Try it: Your job with the data below: print everything from the line that holds "1. Selecteer **sparen**." down to the line that holds "Installatie van SDK-tags", ends included, exactly, and nothing else.

** Opening Records supplied block **

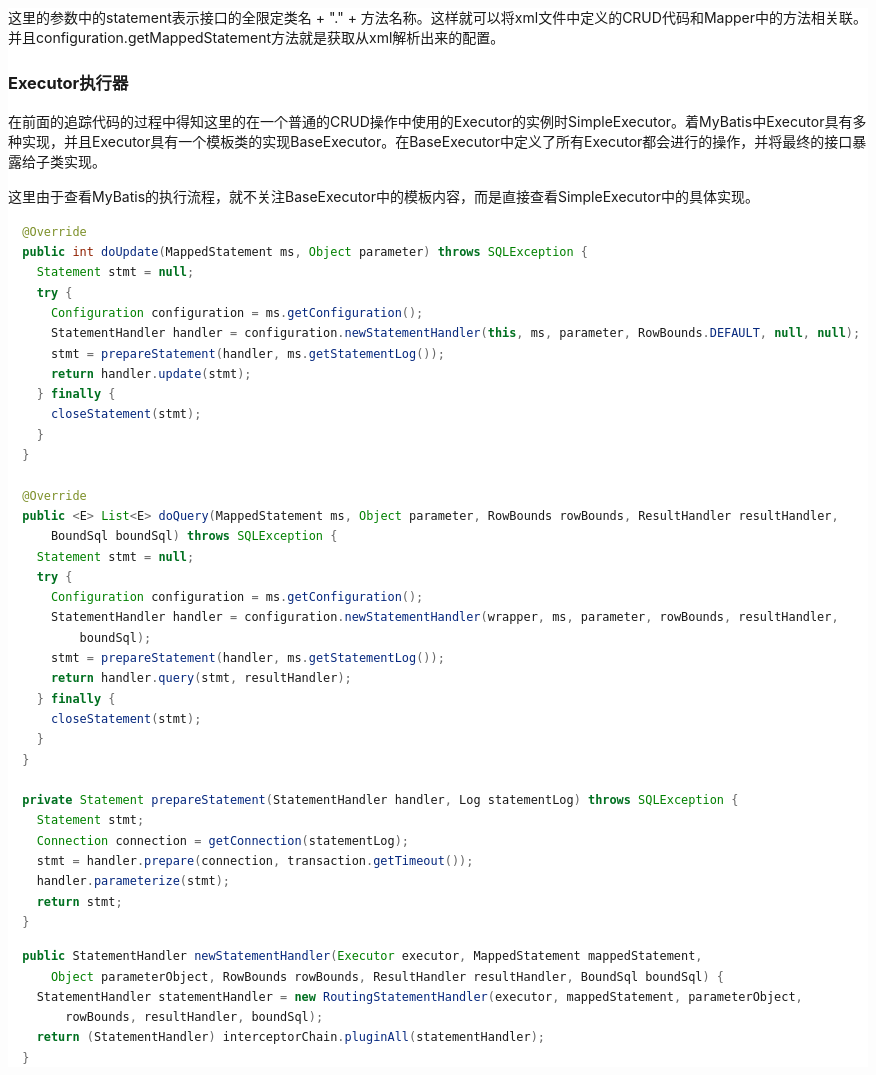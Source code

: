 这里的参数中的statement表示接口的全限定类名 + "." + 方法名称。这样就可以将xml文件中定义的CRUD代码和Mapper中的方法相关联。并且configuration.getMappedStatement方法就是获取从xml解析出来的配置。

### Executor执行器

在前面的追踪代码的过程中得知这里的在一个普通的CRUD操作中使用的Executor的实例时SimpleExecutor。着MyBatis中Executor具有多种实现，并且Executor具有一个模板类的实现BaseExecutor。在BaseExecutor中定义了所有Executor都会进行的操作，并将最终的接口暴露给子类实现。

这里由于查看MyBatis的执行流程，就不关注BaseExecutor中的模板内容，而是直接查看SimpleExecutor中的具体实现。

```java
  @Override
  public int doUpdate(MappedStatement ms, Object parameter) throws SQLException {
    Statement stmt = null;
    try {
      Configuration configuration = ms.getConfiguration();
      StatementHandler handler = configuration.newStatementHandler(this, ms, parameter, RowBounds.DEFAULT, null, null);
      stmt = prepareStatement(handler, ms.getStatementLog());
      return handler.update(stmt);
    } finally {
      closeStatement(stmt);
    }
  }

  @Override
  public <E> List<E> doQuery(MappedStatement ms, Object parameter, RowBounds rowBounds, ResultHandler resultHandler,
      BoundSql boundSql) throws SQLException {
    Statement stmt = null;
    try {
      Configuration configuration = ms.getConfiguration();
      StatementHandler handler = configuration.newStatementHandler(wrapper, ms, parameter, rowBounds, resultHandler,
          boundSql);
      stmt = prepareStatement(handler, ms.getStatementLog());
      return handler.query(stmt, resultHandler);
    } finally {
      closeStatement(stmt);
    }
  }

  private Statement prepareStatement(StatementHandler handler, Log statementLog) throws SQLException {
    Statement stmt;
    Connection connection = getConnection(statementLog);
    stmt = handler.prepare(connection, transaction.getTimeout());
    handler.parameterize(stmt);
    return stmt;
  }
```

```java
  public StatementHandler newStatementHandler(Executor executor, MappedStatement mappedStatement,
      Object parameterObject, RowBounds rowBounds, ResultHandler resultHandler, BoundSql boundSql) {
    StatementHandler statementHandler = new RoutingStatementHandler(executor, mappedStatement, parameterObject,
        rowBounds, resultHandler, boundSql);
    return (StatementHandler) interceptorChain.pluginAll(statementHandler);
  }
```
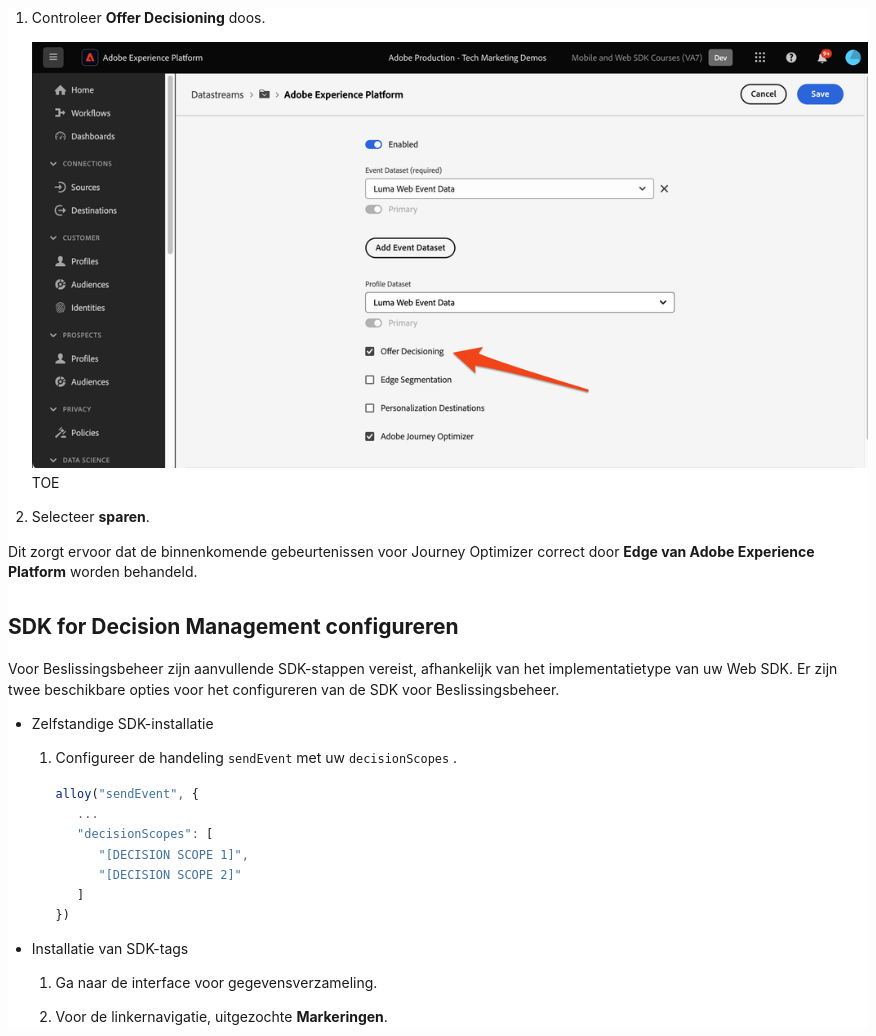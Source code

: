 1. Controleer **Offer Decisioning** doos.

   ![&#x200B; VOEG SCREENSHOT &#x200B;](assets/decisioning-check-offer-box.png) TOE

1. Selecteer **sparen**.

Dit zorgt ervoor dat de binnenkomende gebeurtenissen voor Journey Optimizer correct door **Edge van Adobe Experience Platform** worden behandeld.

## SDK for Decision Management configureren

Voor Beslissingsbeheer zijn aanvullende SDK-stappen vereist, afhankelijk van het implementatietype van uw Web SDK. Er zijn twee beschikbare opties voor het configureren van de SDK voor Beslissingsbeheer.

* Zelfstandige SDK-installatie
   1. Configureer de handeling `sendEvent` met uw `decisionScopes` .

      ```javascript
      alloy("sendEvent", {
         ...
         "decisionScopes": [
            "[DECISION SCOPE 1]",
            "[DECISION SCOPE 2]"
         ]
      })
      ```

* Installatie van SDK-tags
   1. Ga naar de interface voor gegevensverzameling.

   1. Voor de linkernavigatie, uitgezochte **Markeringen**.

** Closing Records supplied block **

Task result:
1. Selecteer **sparen**.

Dit zorgt ervoor dat de binnenkomende gebeurtenissen voor Journey Optimizer correct door **Edge van Adobe Experience Platform** worden behandeld.

## SDK for Decision Management configureren

Voor Beslissingsbeheer zijn aanvullende SDK-stappen vereist, afhankelijk van het implementatietype van uw Web SDK. Er zijn twee beschikbare opties voor het configureren van de SDK voor Beslissingsbeheer.

* Zelfstandige SDK-installatie
   1. Configureer de handeling `sendEvent` met uw `decisionScopes` .

      ```javascript
      alloy("sendEvent", {
         ...
         "decisionScopes": [
            "[DECISION SCOPE 1]",
            "[DECISION SCOPE 2]"
         ]
      })
      ```

* Installatie van SDK-tags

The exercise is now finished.